■ TASK TO COMPLETE
With the images set aside, retype every record below character for character.

■ INPUT DATA
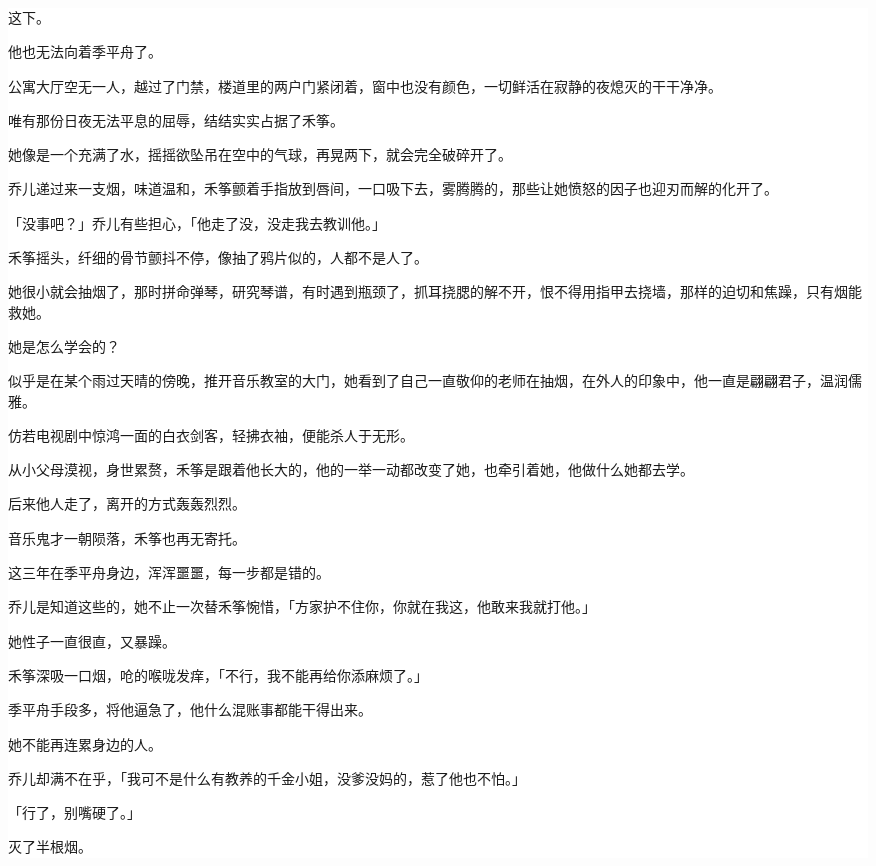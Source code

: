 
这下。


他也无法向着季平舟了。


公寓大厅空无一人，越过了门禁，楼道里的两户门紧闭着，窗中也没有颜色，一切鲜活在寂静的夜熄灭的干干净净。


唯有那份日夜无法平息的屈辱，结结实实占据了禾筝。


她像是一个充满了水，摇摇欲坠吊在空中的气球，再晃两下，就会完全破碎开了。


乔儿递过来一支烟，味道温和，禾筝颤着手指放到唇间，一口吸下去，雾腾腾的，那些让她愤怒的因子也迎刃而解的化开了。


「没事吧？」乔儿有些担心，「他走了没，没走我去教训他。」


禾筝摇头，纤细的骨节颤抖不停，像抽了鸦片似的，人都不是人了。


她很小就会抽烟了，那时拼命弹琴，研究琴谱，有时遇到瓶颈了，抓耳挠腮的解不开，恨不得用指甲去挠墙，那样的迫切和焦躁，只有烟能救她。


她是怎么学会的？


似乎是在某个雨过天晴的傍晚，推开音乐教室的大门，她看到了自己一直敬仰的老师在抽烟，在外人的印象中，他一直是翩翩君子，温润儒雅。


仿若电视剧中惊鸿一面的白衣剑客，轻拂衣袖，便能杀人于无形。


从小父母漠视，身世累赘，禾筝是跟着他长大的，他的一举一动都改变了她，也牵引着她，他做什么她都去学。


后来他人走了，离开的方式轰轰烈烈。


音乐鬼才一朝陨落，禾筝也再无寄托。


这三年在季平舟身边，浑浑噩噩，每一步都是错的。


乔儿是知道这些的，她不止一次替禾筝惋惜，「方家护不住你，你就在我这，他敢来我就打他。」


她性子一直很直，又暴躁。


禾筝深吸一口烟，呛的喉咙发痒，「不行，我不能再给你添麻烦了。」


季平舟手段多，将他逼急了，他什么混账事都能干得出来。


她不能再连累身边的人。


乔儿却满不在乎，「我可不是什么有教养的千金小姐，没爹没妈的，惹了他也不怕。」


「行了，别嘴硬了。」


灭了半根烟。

■ ANSWER TO THE EXERCISE
Source code

: 
这下。


他也无法向着季平舟了。


公寓大厅空无一人，越过了门禁，楼道里的两户门紧闭着，窗中也没有颜色，一切鲜活在寂静的夜熄灭的干干净净。


唯有那份日夜无法平息的屈辱，结结实实占据了禾筝。


她像是一个充满了水，摇摇欲坠吊在空中的气球，再晃两下，就会完全破碎开了。


乔儿递过来一支烟，味道温和，禾筝颤着手指放到唇间，一口吸下去，雾腾腾的，那些让她愤怒的因子也迎刃而解的化开了。


「没事吧？」乔儿有些担心，「他走了没，没走我去教训他。」


禾筝摇头，纤细的骨节颤抖不停，像抽了鸦片似的，人都不是人了。


她很小就会抽烟了，那时拼命弹琴，研究琴谱，有时遇到瓶颈了，抓耳挠腮的解不开，恨不得用指甲去挠墙，那样的迫切和焦躁，只有烟能救她。


她是怎么学会的？


似乎是在某个雨过天晴的傍晚，推开音乐教室的大门，她看到了自己一直敬仰的老师在抽烟，在外人的印象中，他一直是翩翩君子，温润儒雅。


仿若电视剧中惊鸿一面的白衣剑客，轻拂衣袖，便能杀人于无形。


从小父母漠视，身世累赘，禾筝是跟着他长大的，他的一举一动都改变了她，也牵引着她，他做什么她都去学。


后来他人走了，离开的方式轰轰烈烈。


音乐鬼才一朝陨落，禾筝也再无寄托。


这三年在季平舟身边，浑浑噩噩，每一步都是错的。


乔儿是知道这些的，她不止一次替禾筝惋惜，「方家护不住你，你就在我这，他敢来我就打他。」


她性子一直很直，又暴躁。


禾筝深吸一口烟，呛的喉咙发痒，「不行，我不能再给你添麻烦了。」


季平舟手段多，将他逼急了，他什么混账事都能干得出来。


她不能再连累身边的人。


乔儿却满不在乎，「我可不是什么有教养的千金小姐，没爹没妈的，惹了他也不怕。」


「行了，别嘴硬了。」


灭了半根烟。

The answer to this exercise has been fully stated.